ASSIGNED TASK >>
Would you please set down the entries below exactly as shown?

*** Opening of SOURCE DATA ***

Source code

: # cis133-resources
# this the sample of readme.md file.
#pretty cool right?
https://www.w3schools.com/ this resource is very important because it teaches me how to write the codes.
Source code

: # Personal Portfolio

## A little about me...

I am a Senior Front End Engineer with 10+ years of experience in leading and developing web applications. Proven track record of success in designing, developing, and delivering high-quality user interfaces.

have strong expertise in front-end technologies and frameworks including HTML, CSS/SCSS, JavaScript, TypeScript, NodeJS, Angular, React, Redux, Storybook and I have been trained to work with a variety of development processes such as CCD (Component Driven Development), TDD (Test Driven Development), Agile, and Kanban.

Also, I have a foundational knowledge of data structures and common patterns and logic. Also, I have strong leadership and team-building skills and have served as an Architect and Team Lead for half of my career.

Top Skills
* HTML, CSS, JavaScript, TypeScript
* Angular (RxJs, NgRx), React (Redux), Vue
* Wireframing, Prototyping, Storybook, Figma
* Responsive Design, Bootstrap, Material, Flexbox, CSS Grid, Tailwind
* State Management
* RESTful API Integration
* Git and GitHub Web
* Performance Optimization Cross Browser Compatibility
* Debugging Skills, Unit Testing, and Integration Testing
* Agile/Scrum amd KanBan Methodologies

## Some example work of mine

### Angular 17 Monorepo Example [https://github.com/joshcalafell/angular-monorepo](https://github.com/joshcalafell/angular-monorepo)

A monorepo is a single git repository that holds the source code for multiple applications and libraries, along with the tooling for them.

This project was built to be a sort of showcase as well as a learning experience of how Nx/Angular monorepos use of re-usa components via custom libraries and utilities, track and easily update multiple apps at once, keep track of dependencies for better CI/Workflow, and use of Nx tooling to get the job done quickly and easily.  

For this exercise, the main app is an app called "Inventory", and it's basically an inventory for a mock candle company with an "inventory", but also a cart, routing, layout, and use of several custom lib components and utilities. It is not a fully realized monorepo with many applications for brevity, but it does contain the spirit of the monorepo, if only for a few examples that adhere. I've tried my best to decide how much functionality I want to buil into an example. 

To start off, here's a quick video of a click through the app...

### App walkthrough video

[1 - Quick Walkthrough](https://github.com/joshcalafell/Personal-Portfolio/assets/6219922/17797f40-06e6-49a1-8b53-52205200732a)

*** Close of SOURCE DATA ***

SOLUTION FOR THIS PROBLEM >>
Source code

: # cis133-resources
# this the sample of readme.md file.
#pretty cool right?
https://www.w3schools.com/ this resource is very important because it teaches me how to write the codes.
Source code

: # Personal Portfolio

## A little about me...

I am a Senior Front End Engineer with 10+ years of experience in leading and developing web applications. Proven track record of success in designing, developing, and delivering high-quality user interfaces.

have strong expertise in front-end technologies and frameworks including HTML, CSS/SCSS, JavaScript, TypeScript, NodeJS, Angular, React, Redux, Storybook and I have been trained to work with a variety of development processes such as CCD (Component Driven Development), TDD (Test Driven Development), Agile, and Kanban.

Also, I have a foundational knowledge of data structures and common patterns and logic. Also, I have strong leadership and team-building skills and have served as an Architect and Team Lead for half of my career.

Top Skills
* HTML, CSS, JavaScript, TypeScript
* Angular (RxJs, NgRx), React (Redux), Vue
* Wireframing, Prototyping, Storybook, Figma
* Responsive Design, Bootstrap, Material, Flexbox, CSS Grid, Tailwind
* State Management
* RESTful API Integration
* Git and GitHub Web
* Performance Optimization Cross Browser Compatibility
* Debugging Skills, Unit Testing, and Integration Testing
* Agile/Scrum amd KanBan Methodologies

## Some example work of mine

### Angular 17 Monorepo Example [https://github.com/joshcalafell/angular-monorepo](https://github.com/joshcalafell/angular-monorepo)

A monorepo is a single git repository that holds the source code for multiple applications and libraries, along with the tooling for them.

This project was built to be a sort of showcase as well as a learning experience of how Nx/Angular monorepos use of re-usa components via custom libraries and utilities, track and easily update multiple apps at once, keep track of dependencies for better CI/Workflow, and use of Nx tooling to get the job done quickly and easily.  

For this exercise, the main app is an app called "Inventory", and it's basically an inventory for a mock candle company with an "inventory", but also a cart, routing, layout, and use of several custom lib components and utilities. It is not a fully realized monorepo with many applications for brevity, but it does contain the spirit of the monorepo, if only for a few examples that adhere. I've tried my best to decide how much functionality I want to buil into an example. 

To start off, here's a quick video of a click through the app...

### App walkthrough video

[1 - Quick Walkthrough](https://github.com/joshcalafell/Personal-Portfolio/assets/6219922/17797f40-06e6-49a1-8b53-52205200732a)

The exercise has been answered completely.